---- Material shown

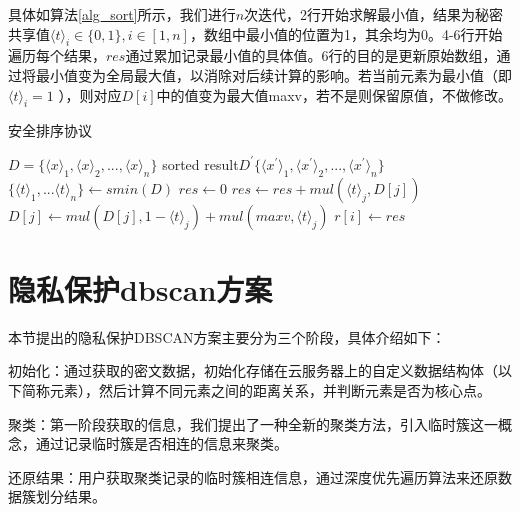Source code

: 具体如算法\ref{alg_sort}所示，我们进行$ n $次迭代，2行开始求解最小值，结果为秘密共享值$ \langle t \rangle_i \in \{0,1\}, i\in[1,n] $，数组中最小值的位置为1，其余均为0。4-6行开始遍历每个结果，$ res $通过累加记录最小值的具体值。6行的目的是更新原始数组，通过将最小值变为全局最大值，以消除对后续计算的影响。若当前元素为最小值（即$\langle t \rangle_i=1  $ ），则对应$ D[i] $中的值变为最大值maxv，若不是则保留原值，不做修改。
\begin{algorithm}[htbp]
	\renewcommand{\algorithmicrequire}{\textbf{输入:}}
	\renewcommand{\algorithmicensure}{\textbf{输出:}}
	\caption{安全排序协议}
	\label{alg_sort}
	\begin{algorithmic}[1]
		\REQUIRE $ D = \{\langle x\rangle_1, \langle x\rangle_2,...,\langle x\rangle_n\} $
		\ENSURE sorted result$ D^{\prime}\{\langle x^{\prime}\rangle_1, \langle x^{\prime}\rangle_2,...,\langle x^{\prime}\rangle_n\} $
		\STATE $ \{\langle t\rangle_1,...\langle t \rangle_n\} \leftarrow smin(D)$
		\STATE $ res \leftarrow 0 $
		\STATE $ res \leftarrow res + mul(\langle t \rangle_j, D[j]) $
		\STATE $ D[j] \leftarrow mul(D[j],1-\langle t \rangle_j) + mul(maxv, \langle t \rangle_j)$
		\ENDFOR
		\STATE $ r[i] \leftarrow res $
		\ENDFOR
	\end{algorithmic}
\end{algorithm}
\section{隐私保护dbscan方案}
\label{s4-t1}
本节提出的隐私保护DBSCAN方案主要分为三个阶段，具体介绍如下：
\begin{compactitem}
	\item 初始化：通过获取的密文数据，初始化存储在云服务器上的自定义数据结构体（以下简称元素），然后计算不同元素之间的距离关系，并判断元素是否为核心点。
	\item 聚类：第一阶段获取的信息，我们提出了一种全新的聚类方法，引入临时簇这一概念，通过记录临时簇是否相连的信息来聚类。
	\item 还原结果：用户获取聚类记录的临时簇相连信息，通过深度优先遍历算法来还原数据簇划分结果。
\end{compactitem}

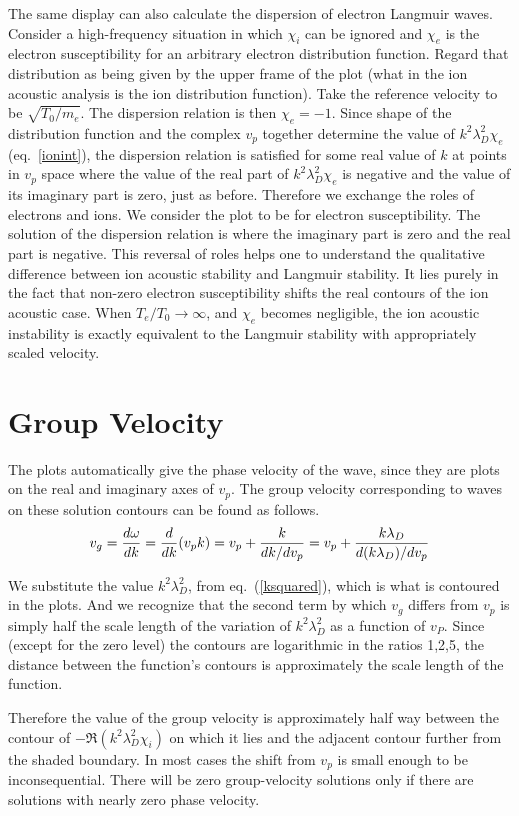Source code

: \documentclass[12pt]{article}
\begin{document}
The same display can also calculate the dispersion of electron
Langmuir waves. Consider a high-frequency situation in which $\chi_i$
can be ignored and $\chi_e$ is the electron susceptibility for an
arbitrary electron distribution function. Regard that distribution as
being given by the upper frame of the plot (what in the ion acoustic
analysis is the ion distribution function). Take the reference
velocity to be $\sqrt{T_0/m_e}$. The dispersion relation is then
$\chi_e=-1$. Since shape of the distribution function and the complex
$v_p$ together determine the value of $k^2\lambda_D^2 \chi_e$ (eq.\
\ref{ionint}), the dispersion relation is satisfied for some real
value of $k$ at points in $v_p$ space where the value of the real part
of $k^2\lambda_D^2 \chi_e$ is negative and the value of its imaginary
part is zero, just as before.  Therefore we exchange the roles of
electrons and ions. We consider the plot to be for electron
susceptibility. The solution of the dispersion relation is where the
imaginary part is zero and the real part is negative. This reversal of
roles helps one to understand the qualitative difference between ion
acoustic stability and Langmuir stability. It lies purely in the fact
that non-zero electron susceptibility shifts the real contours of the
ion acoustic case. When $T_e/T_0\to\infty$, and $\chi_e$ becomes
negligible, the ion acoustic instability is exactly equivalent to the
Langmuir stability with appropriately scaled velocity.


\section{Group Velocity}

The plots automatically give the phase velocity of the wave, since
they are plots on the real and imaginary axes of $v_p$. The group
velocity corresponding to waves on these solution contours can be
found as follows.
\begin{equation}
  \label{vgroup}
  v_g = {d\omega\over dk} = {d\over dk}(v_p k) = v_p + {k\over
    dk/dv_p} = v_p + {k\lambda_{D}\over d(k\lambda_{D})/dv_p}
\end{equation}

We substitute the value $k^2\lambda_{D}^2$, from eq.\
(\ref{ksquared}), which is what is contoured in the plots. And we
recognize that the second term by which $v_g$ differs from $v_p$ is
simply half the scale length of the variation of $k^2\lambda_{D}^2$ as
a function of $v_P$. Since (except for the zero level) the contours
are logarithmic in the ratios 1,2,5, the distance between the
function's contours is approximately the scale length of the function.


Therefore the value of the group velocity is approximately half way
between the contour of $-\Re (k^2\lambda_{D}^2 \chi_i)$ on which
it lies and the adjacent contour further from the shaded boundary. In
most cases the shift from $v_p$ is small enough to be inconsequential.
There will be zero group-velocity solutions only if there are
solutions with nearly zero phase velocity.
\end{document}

--------

Filter the entries and keep only the lines holding "that".

arbitrary electron distribution function. Regard that distribution as
that non-zero electron susceptibility shifts the real contours of the
recognize that the second term by which $v_g$ differs from $v_p$ is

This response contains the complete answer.